>>>
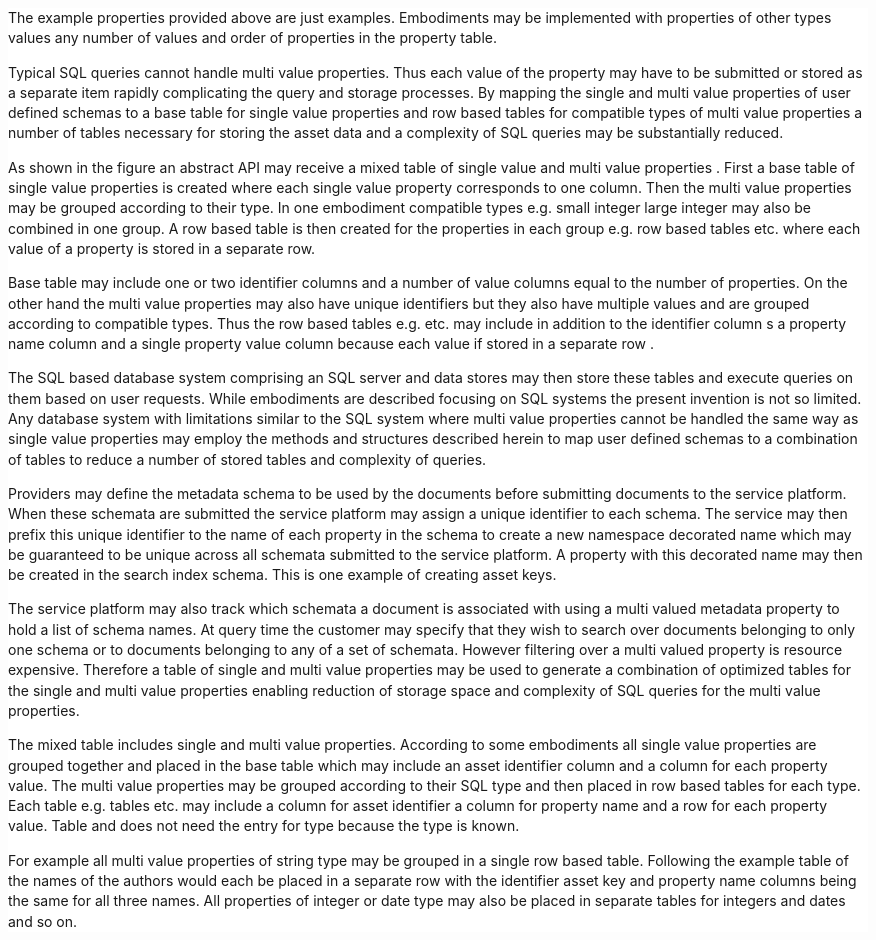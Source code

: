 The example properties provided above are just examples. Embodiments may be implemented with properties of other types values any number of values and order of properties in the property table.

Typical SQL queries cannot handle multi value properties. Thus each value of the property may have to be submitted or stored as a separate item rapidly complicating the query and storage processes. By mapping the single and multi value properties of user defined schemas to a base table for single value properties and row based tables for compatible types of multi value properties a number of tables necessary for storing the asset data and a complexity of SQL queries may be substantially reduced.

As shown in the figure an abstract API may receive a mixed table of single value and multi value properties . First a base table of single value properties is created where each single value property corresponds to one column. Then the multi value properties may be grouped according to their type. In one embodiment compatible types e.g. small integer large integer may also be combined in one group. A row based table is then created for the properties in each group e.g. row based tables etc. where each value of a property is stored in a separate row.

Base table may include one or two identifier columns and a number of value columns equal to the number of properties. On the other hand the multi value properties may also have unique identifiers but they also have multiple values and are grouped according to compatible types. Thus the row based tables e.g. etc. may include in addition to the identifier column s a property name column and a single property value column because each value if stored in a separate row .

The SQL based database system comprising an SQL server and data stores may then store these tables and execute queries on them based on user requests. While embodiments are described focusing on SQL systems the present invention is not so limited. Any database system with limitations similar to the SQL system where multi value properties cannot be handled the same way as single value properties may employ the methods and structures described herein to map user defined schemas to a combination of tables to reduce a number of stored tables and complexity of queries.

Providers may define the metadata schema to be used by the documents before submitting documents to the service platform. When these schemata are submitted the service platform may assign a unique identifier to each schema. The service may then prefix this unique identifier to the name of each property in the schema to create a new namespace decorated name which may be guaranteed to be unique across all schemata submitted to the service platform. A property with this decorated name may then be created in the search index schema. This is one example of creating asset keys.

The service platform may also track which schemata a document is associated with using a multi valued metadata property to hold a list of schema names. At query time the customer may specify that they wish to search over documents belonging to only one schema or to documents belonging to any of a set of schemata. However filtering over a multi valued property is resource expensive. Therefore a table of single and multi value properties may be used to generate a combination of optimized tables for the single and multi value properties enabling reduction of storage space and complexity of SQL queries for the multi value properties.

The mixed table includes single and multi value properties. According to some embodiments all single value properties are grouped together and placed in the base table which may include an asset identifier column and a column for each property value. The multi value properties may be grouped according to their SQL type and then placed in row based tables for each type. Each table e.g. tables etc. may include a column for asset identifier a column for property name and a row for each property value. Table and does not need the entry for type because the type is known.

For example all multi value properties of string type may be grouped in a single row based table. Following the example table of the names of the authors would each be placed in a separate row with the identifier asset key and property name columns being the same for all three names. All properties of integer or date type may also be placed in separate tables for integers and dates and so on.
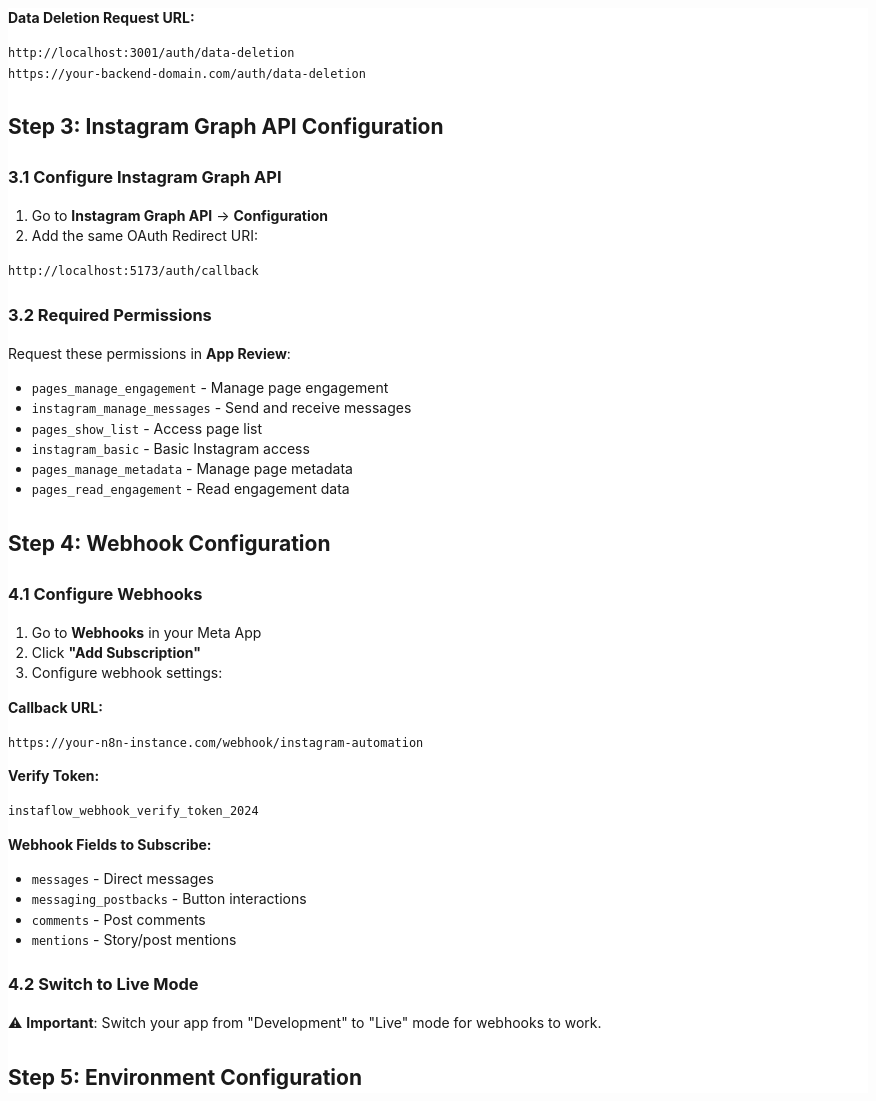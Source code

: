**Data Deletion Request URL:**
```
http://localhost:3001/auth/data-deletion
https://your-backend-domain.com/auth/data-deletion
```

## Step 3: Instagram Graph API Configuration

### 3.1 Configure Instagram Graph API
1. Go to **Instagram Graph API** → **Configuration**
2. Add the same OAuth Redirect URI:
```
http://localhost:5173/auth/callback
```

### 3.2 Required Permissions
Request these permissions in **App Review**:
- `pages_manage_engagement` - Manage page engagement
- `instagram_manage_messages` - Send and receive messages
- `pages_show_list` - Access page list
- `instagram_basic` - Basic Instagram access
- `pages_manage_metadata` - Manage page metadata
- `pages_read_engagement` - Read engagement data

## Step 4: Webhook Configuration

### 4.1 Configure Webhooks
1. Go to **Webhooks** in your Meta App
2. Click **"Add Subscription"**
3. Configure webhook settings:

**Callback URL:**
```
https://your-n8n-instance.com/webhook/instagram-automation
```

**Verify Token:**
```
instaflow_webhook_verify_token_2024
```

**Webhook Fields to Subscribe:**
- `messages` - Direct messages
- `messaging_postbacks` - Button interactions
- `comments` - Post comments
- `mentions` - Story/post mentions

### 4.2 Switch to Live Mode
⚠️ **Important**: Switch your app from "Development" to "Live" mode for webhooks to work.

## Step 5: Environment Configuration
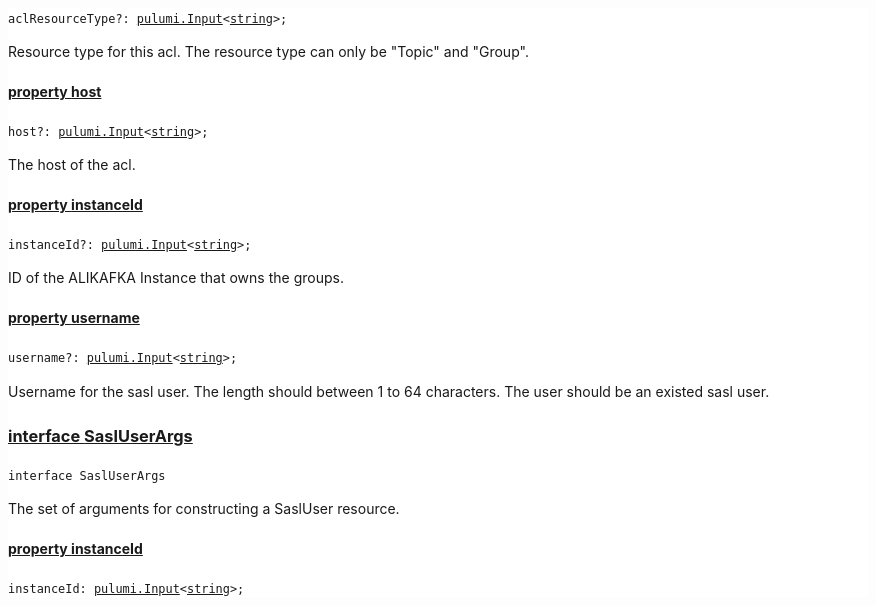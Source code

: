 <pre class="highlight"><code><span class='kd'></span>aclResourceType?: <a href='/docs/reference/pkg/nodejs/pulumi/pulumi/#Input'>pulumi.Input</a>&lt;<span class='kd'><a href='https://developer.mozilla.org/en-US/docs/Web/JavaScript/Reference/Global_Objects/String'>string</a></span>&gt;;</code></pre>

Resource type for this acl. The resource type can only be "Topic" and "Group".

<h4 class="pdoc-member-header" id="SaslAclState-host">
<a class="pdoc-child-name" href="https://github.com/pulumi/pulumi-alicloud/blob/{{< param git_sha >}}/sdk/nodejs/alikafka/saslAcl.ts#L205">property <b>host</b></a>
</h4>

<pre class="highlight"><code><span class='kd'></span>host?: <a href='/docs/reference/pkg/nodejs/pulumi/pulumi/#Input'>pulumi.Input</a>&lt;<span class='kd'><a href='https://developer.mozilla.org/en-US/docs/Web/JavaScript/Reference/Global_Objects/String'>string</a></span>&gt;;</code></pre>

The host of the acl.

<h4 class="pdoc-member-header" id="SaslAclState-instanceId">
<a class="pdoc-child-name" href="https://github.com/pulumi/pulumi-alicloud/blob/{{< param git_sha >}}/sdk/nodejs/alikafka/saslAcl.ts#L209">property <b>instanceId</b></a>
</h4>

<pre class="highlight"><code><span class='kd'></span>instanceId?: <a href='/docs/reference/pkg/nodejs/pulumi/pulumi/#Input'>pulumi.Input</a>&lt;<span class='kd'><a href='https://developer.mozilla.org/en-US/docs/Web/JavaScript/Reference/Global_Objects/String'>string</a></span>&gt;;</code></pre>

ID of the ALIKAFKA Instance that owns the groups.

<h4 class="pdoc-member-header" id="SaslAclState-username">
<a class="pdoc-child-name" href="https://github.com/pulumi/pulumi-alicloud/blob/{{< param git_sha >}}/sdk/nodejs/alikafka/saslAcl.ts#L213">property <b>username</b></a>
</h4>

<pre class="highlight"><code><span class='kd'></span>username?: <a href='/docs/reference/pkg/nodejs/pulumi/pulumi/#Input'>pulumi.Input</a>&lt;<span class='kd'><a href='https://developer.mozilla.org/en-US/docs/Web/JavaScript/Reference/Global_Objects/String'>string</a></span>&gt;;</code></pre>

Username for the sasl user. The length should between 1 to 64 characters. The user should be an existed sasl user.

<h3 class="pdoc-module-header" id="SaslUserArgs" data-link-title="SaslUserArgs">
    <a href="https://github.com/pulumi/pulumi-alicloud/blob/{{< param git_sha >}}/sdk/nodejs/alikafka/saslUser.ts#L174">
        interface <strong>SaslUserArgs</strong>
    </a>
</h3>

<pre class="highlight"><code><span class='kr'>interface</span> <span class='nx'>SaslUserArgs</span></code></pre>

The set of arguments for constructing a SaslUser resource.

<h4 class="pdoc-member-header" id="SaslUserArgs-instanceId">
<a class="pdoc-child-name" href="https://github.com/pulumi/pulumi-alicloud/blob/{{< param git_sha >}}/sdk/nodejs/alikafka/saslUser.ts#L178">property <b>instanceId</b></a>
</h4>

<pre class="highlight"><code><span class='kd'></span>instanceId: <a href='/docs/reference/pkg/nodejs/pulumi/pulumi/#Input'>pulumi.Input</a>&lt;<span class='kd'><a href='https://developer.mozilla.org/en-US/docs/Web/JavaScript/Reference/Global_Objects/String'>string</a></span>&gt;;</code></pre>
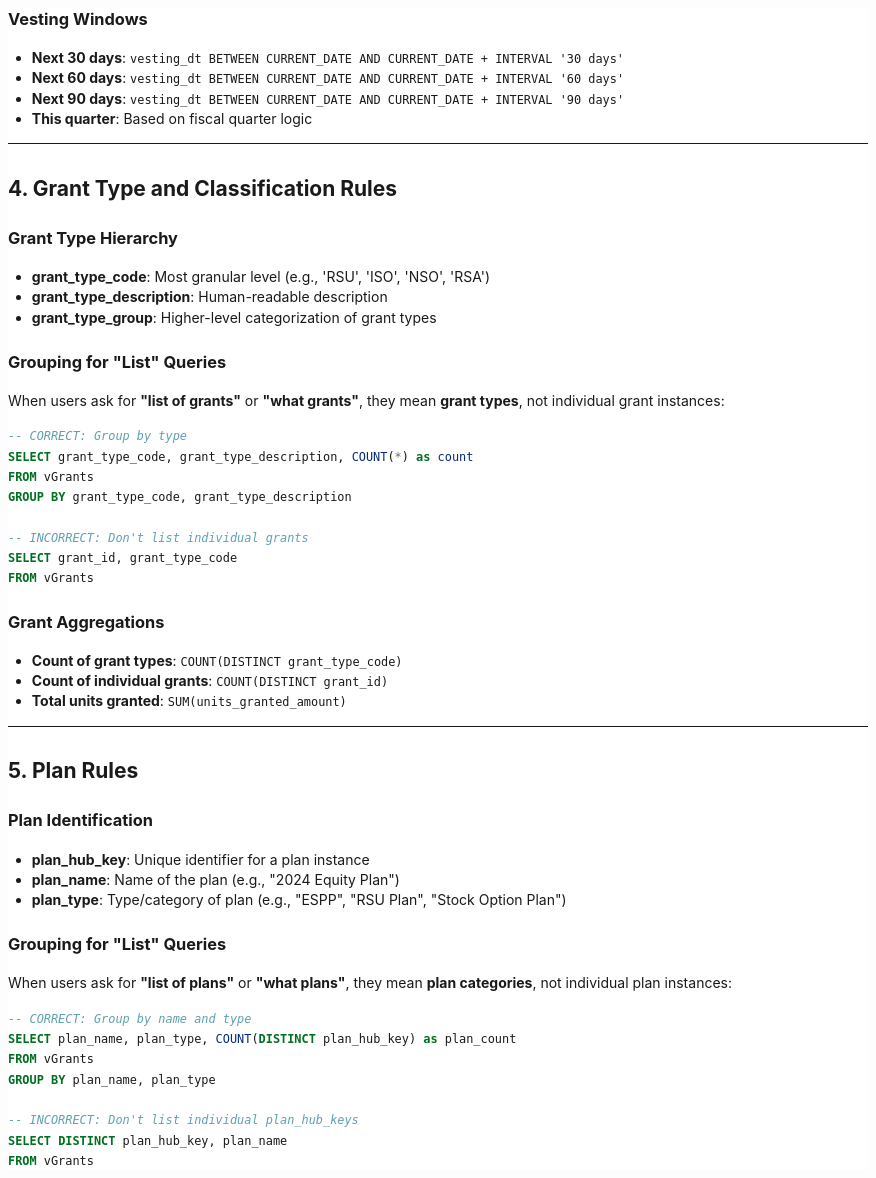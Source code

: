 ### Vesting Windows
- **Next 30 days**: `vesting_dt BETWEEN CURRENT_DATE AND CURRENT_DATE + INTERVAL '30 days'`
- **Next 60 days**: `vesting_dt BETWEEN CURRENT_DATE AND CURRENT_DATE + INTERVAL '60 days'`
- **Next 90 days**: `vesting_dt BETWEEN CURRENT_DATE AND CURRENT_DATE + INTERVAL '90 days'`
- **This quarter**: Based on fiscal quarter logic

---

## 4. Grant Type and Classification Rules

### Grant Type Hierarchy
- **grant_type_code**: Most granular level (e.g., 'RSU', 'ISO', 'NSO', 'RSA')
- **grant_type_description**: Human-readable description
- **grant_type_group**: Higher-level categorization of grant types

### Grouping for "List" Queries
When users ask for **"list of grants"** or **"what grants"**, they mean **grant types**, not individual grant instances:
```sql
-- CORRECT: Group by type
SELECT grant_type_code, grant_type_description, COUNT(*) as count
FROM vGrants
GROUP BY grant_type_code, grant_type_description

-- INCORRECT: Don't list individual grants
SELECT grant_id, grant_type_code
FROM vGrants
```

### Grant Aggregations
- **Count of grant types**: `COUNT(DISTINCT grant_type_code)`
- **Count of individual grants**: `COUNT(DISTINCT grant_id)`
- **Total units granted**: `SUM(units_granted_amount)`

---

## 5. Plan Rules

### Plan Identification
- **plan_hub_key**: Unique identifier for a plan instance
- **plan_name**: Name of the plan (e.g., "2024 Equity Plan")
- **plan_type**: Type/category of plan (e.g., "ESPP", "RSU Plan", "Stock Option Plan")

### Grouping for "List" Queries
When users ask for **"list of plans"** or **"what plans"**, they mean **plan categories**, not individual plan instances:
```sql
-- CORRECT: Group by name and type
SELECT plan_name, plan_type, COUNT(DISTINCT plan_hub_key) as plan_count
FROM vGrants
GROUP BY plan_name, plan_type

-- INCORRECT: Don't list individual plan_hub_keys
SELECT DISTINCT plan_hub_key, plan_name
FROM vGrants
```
<<<
Exactly the lines from the one containing "- **Total units" through the end of the records above are to be printed, and no others.

- **Total units granted**: `SUM(units_granted_amount)`

---

## 5. Plan Rules

### Plan Identification
- **plan_hub_key**: Unique identifier for a plan instance
- **plan_name**: Name of the plan (e.g., "2024 Equity Plan")
- **plan_type**: Type/category of plan (e.g., "ESPP", "RSU Plan", "Stock Option Plan")

### Grouping for "List" Queries
When users ask for **"list of plans"** or **"what plans"**, they mean **plan categories**, not individual plan instances:
```sql
-- CORRECT: Group by name and type
SELECT plan_name, plan_type, COUNT(DISTINCT plan_hub_key) as plan_count
FROM vGrants
GROUP BY plan_name, plan_type

-- INCORRECT: Don't list individual plan_hub_keys
SELECT DISTINCT plan_hub_key, plan_name
FROM vGrants
```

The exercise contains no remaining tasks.